= How to complete this task =
Wherever the string "great" occurs in a line of these records, report that line.

_ _ _ _

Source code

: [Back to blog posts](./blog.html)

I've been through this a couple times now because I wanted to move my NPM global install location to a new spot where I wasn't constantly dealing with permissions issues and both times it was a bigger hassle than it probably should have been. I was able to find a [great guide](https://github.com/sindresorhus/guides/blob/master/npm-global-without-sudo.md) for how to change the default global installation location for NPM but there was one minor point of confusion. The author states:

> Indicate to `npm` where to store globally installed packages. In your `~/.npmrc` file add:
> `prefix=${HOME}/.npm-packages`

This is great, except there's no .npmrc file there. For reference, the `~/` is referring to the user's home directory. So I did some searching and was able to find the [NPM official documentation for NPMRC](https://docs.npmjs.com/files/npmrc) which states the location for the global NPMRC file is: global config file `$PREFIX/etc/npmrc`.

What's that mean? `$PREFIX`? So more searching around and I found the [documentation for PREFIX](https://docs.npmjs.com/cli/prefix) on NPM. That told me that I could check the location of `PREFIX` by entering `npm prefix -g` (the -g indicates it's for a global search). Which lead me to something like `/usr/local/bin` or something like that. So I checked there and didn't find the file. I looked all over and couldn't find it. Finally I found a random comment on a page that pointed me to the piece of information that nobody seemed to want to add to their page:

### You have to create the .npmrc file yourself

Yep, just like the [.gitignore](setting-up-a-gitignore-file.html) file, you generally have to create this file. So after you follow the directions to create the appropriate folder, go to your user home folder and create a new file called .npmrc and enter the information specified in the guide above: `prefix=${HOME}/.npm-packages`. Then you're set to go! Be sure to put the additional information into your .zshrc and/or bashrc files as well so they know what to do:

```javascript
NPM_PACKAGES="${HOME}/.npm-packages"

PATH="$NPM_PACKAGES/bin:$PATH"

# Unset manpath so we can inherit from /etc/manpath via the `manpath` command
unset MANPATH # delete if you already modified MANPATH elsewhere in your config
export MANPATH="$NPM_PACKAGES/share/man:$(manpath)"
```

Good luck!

_ _ _ _

= Finished exercise =
I've been through this a couple times now because I wanted to move my NPM global install location to a new spot where I wasn't constantly dealing with permissions issues and both times it was a bigger hassle than it probably should have been. I was able to find a [great guide](https://github.com/sindresorhus/guides/blob/master/npm-global-without-sudo.md) for how to change the default global installation location for NPM but there was one minor point of confusion. The author states:
This is great, except there's no .npmrc file there. For reference, the `~/` is referring to the user's home directory. So I did some searching and was able to find the [NPM official documentation for NPMRC](https://docs.npmjs.com/files/npmrc) which states the location for the global NPMRC file is: global config file `$PREFIX/etc/npmrc`.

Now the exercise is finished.